COMMENTARY: What to make of The Citadel and other things frozen in time

c. 1997 Religion News Service (Tom Ehrich is an Episcopal priest in Winston-Salem, N.C., an author and former Wall Street Journal reporter. E-mail him at journey(at)interpath.com) UNDATED _ In many ways The Citadel, the Charleston, S.C., military school, is an embarrassment to the New South. Its adamant opposition to admitting women is out of step […]

c. 1997 Religion News Service

(Tom Ehrich is an Episcopal priest in Winston-Salem, N.C., an author and former Wall Street Journal reporter. E-mail him at journey(at)interpath.com)

UNDATED _ In many ways The Citadel, the Charleston, S.C., military school, is an embarrassment to the New South. Its adamant opposition to admitting women is out of step with corporate capitals like Atlanta and Charlotte, N.C., where women comprise half of those training for management.
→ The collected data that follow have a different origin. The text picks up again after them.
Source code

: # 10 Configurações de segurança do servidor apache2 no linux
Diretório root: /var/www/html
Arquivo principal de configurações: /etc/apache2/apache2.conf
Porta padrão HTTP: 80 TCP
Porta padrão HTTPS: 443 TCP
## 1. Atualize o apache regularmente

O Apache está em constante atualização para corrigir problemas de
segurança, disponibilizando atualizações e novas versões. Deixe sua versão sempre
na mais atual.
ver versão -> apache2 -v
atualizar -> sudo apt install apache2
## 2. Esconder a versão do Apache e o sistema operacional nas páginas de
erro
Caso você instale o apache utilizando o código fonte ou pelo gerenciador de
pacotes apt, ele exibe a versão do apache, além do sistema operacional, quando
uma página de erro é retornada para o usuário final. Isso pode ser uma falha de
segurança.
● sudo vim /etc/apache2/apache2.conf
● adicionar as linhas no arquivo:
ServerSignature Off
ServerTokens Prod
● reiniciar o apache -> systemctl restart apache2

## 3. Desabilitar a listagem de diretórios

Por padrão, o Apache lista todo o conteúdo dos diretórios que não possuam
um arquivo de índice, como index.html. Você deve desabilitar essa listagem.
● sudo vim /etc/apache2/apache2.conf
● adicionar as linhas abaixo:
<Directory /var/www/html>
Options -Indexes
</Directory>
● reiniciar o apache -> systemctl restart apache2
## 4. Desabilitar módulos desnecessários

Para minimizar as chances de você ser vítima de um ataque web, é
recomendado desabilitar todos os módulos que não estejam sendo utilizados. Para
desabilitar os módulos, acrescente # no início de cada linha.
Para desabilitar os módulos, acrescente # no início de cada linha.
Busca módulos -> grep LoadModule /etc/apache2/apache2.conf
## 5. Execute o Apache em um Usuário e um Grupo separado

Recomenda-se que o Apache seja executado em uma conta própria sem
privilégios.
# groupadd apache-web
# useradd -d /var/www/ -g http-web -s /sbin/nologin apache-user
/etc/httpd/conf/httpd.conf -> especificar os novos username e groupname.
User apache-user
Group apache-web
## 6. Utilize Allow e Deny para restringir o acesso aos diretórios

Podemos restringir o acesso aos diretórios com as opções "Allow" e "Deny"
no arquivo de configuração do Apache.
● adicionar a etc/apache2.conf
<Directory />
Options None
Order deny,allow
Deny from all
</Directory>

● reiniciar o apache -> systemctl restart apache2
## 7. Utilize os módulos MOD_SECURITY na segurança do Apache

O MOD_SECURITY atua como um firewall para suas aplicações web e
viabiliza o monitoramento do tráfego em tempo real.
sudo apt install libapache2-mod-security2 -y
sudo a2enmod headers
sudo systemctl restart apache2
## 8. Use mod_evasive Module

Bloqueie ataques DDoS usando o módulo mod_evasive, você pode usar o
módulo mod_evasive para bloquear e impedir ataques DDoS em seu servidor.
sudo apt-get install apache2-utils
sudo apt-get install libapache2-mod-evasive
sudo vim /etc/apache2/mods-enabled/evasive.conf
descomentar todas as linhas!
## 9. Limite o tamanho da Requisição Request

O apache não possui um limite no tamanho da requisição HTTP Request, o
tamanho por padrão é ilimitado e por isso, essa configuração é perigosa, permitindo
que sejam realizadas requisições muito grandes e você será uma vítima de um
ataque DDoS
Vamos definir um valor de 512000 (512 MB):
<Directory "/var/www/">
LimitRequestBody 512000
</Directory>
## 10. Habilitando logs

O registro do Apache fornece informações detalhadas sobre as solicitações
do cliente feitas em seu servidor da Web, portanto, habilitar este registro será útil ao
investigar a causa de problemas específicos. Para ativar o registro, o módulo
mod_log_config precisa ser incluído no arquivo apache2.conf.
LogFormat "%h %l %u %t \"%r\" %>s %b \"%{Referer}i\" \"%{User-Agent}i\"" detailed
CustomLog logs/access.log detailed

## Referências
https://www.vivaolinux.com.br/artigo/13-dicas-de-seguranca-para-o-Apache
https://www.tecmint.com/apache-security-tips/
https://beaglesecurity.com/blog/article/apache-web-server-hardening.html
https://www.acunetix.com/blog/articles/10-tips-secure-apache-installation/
Additionally, The Citadel’s harsh treatment of”knobs,”or first-year students, seems bizarre alongside the tolerance of college towns like Chapel Hill and Durham. Its brutal treatment of female knobs _ death threats, extreme sexual harassment, setting the women’s clothes on fire _ seems medieval in a region that has come to pride itself on modernity.

And yet The Citadel seems more mystery than symbol of evil. It may be an extreme variation on a common theme.

The Citadel entered my consciousness when I moved to Charlotte and a Citadel alumnus whom I admired told me,”Go to Charleston on a Friday in spring, and watch the cadets march on the parade ground.”Then I read Pat Conroy’s caustic take on The Citadel in”Lords of Discipline.”Conroy, also an alumnus, described the school as barbaric, racist, paranoid and violent.

Then came Shannon Faulkner, who masked her gender when applying for admission, stirred a firestorm, and soon withdrew, her health and spirit broken. Male cadets cheered her collapse.

At this point, the U.S. Supreme Court had had enough. The Citadel’s doors were forced open to women. But the first women on campus tell of unrelenting hostility from male students and indifference from the administration. The women fear for their lives.

My read on this is that for many years, The Citadel accurately reflected some of the values of the South. Its odd ways were tolerated, even admired. But the world moved on, and The Citadel remained frozen in time, increasingly out of touch with the environment it is supposedly pledged to serving. What seemed quaint and manly a generation ago looks absurd today to all but a few.

Before we judge The Citadel, however, we might ask what else seems frozen in time. Residential patterns, for example; segregation in churches; a plantation attitude toward young wannabes in law firms; the use of sex to market products; a minimum wage that can’t support a life; racial prejudice; children having babies; and the unstable carrying guns.


It may be that the aura of progress and tolerance prevailing today is just that, an aura, a vapor, a fluttering of the breeze without solid foundation. It may be that, despite decades of work, torts, and laws, we remain a racist, sexist, intolerant and violent society.

If so, then The Citadel remains a mirror, not an aberration. It’s the logical extension of our own attitudes. As such, it should frighten us and sober us, not leave us sneering at some mossy backwater.

How different is The Citadel from a Wall Street law firm that expects seven-day work weeks from its recruits and to hell with families? Or from a trendy Web publishing venture that jettisons two-thirds of its employees at the first sign of red ink? Or from a public school that expects total loyalty from its teachers, plus free overtime, then lays them off in an instant when student populations change? Or from a father who drinks away his children’s food, or a wife who violates her marital vows?

The issue is larger than a stubborn military school. It’s our prevailing attitude toward people, namely, that people don’t matter. Profit matters, tradition matters, political victory matters, pleasure matters, but plain old people don’t matter. That’s the issue at The Citadel.

The school and its supporters nurture an environment in which tradition and an antiquated view of manliness matter more than people. Therefore, young men conclude that the women in their midst don’t matter, have no rights, and deserve whatever ill treatment the boys can invent.

But how different is that from the company that treats people as expendable integers in a profit-and-loss analysis? Or the politician who views people as poll statistics to be manipulated?


Our nation needs someone who remembers that the first words of the Constitution are,”We the people.”Maybe The Citadel would like to defend that historic cause.